矢沢永吉さんのバックをかためたドゥービー・ブラザーズ組は、異文化の背景を持つ観衆に向けてロックンロールを演ることを愉しんでいたのかもしれません。
ビジネス(売上、動員)を第一に考えたら、例えば、『ウェストコーストロック』とか『サザンロック』といった枠(カテゴリ)に自らのストライクゾーンを設定して、ギリギリを使ったりど真ん中(リード曲)投げたりしながら、ゾーンでビジネスした方が賢そうです。
でも、ドゥービー・ブラザーズは、ストライクを待っているバッターに対し、大暴投を投げるみたいな音楽性の歴史です。
ドゥービー・ブラザーズというバンドは、考えること、計算することを超越し、感じることによって音楽を創作しているから、いろいろな顔を持ちながら、同じバンドとして続けられたのではないかと。
〇っぱとハーレーにまたがった自由で反権威的なバイカーのノリ(?)によって、社会的だったり人種的だったりの社会規範やタブーに縛られない自由を手に入れるのがドゥ―ビー・ブラザーズの音楽なのかもしれません。
そういうややこしい手続き抜きで、(海外から見れば)異形のコスプレをして、楽器を持って、おまじない一発で、西欧社会の社会規範やタブーだったり人種的な問題から、「フリー」になれるなら、BAND-MAIDのロックンロールは外人さんから見ても、なかなかカッコいいんじゃないかと思います。
【音源で振り返るドゥービー・ブラザーズ】 (『 』)は楽曲収録オリジナルアルバム、数字は発表年。
◇「Listen To The Music」(『Toulouse Street』1972)
https://www.youtube.com/watch?v=-07Bv3mRO7o
◇「Long Train Runnin'」 (『The Captain And Me』1973)
https://www.youtube.com/watch?v=CVsLEI-hCXw
◇「China Grove」(『The Captain And Me』1973)
https://www.youtube.com/watch?v=RX7iHsAIw9o
◇「You Belong To Me」 (『Livin' On The Fault Line』1977)
日本のポピュラー音楽(ニューミュージック、シティポップ・AOR、アイドル歌謡等)がマイケル・マクドナルドの巨大な影響を受け入れたステップには第一波、第二派、第三派のような段階がありそうですが、第一波はカーリー・サイモン/マイケル・マクドナルド作ドゥービー・ブラザーズ「ユー・ビロング・トゥ・ミ―」を参照元として、歌謡曲の偉大な作曲家筒美京平さんが大橋純子さんの「たそがれマイ・ラブ」(1978)を書き、大ヒット(オリコン2位)させ、”ドゥービー・ブラザーズ/マイケル・マクドナルドサウンドをベースにした歌謡曲・ニューミュージック”という楽曲スタイルを確立したことでしょう。

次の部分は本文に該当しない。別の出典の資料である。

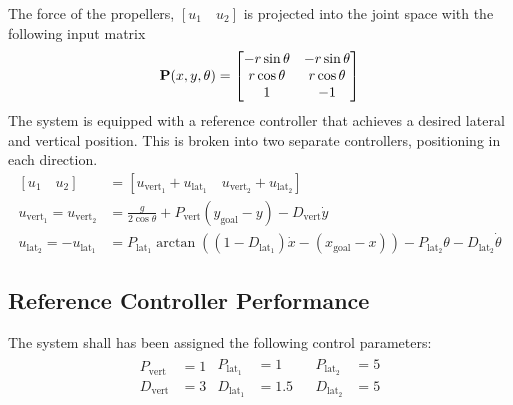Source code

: \noindent The force of the propellers, $\left [ u_1 \quad u_2 \right ]$ is projected into the joint space with the following input matrix
\begin{align*}
    \P(x, y, \theta) = \begin{bmatrix}
    -r\sin{\theta} & -r\sin{\theta} \\ 
    r\cos{\theta} & r\cos{\theta} \\ 
    1 & -1 
    \end{bmatrix}
\end{align*}
\noindent The system is equipped with a reference controller that achieves a desired lateral and vertical position. This is broken into two separate controllers, positioning in each direction. 
\begin{align}
    \left [ u_1 \quad u_2 \right ] &= \left [u_{\text{vert}_1} + u_{\text{lat}_1} \quad u_{\text{vert}_2} + u_{\text{lat}_2}\right ] \\
    u_{\text{vert}_1} = u_{\text{vert}_2} &= \frac{g}{2 \cos{\theta}} + P_{\text{vert}} \left (y_{\text{goal}} -  y\right) - D_{\text{vert}}\dot{y} \\
    u_{\text{lat}_2} = -u_{\text{lat}_1} &= P_{\text{lat}_1}\arctan{\left ((1 - D_{\text{lat}_1})\dot{x} - (x_{\text{goal}} - x) \right )} -  P_{\text{lat}_2}\theta - D_{\text{lat}_2}\dot{\theta}
\end{align}
\subsection{Reference Controller Performance}

\noindent The system shall has been assigned the following control parameters:
\begin{align*}
\begin{split}
    P_{\text{vert}} &= 1 \\
    D_{\text{vert}} &= 3
\end{split}
\begin{split}
    P_{\text{lat}_1} &= 1 \\
    D_{\text{lat}_1} &= 1.5
\end{split}
\begin{split}
\end{split}
\begin{split}
    P_{\text{lat}_2} &= 5 \\
    D_{\text{lat}_2} &= 5
\end{split}
\end{align*}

ちなみに、”参照”は本場アメリカのポピュラー音楽界でもものすごくて、ドゥービー・ブラザーズの「What a Fool Believes」にそっくりと話題になった有名なロビー・デュプリーのヒット曲、”気分は一瞬で『たまらなく、アーベイン』(田中康夫著)”な「Steal Away」(1980)のアレンジは、はたして制作時に本人は納得していたのだろうか?と思うこともあります。これが第三派でしょうか。「本場(アメリカ)でもありなんだ。」と業界人はお墨付きを感じたかもしれません。
https://www.youtube.com/watch?v=TYo5-EUE65E
◇Echoes Of Love [Farewell Live Tour Version] (『Farewell Tour』1983)
これがドゥービー・ブラザーズのハーモニー。『フェアウェル・ツアー・ライブ』より、オリジナルは『Livin' On The Fault Line』(1977)収録。
https://www.youtube.com/watch?v=T5J4VmSxePs
◇「Open Your Eyes」(『Minute By Minute』1978)
グラミー賞受賞アルバム『Minute By Minute』収録。
マイケル・マクドナルド期ドゥービー・ブラザーズの『Livin' On The Fault Line』、『Minute By Minute』の2枚のアルバムが、日本の歌謡曲・ニューミュージック・シティポップ(AOR)・アイドル歌謡に与えた影響は計り知れません。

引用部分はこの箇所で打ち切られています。